[Entries taken from a collection]

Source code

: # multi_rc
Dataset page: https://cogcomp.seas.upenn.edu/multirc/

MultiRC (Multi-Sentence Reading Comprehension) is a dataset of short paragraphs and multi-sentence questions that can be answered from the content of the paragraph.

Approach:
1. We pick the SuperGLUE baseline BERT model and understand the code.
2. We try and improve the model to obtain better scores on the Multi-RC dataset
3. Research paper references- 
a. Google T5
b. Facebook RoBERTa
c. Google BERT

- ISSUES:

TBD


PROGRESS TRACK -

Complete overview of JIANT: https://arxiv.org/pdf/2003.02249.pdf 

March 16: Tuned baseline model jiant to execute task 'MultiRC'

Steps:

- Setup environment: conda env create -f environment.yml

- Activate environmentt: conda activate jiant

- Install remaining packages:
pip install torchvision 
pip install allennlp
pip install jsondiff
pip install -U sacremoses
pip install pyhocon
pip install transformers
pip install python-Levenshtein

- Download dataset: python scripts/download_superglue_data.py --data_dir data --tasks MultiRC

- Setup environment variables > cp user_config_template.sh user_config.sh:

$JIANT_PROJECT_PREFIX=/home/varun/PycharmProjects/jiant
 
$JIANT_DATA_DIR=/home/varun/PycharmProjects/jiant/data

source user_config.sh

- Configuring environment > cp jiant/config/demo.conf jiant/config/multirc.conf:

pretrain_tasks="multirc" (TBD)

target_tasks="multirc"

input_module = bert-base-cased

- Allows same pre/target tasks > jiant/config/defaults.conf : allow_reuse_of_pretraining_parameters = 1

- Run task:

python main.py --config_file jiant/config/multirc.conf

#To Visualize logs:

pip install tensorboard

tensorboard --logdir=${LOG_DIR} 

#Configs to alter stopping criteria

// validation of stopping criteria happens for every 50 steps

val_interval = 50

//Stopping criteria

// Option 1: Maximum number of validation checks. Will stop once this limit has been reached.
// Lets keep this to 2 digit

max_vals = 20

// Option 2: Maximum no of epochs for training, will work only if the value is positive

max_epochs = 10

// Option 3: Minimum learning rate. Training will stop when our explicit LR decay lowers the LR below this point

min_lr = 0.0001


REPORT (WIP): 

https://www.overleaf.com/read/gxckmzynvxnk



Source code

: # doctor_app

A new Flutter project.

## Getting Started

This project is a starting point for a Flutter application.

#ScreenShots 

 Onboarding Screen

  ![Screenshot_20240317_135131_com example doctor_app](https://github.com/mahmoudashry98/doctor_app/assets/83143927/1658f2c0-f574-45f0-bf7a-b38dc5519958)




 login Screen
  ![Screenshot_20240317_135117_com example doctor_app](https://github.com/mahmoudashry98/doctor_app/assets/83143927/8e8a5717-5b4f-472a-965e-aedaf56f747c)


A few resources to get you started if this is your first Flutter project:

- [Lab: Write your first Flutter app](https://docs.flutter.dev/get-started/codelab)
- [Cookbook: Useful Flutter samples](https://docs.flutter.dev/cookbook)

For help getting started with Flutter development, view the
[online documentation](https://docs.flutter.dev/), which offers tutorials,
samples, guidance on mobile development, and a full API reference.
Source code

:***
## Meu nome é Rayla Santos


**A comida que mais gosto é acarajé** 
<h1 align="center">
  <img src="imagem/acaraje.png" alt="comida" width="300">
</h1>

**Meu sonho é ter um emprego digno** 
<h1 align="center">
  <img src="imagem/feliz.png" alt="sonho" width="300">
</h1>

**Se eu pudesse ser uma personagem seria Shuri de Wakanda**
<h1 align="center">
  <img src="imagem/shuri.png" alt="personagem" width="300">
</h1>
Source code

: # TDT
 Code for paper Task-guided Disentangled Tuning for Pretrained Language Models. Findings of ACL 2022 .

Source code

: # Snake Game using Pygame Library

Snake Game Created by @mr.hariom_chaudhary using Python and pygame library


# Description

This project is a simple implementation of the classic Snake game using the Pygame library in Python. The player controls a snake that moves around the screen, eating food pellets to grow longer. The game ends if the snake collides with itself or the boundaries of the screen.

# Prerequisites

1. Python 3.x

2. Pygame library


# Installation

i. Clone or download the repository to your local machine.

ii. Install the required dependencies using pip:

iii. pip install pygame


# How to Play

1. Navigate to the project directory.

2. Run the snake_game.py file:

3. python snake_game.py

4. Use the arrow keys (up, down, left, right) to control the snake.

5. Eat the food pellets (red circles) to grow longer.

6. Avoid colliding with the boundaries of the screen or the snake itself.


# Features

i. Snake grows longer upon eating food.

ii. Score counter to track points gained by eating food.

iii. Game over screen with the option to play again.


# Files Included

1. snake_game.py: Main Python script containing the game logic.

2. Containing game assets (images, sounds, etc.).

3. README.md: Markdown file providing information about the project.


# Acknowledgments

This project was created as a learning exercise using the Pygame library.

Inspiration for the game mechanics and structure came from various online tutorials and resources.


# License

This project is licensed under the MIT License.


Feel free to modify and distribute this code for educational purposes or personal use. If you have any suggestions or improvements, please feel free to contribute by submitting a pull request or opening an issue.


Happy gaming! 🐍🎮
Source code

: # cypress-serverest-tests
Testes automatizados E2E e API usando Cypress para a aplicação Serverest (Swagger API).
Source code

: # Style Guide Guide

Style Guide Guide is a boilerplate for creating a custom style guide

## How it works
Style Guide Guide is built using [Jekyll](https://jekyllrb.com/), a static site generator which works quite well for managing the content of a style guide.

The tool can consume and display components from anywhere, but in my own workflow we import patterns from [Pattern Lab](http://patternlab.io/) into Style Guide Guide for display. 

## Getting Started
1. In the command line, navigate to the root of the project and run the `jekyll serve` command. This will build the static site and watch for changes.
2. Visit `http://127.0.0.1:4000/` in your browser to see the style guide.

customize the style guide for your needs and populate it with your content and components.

• What to produce: Gather each line of the records holding the string "your".

• Exercise result:
A few resources to get you started if this is your first Flutter project:
- [Lab: Write your first Flutter app](https://docs.flutter.dev/get-started/codelab)
i. Clone or download the repository to your local machine.
2. Visit `http://127.0.0.1:4000/` in your browser to see the style guide.
customize the style guide for your needs and populate it with your content and components.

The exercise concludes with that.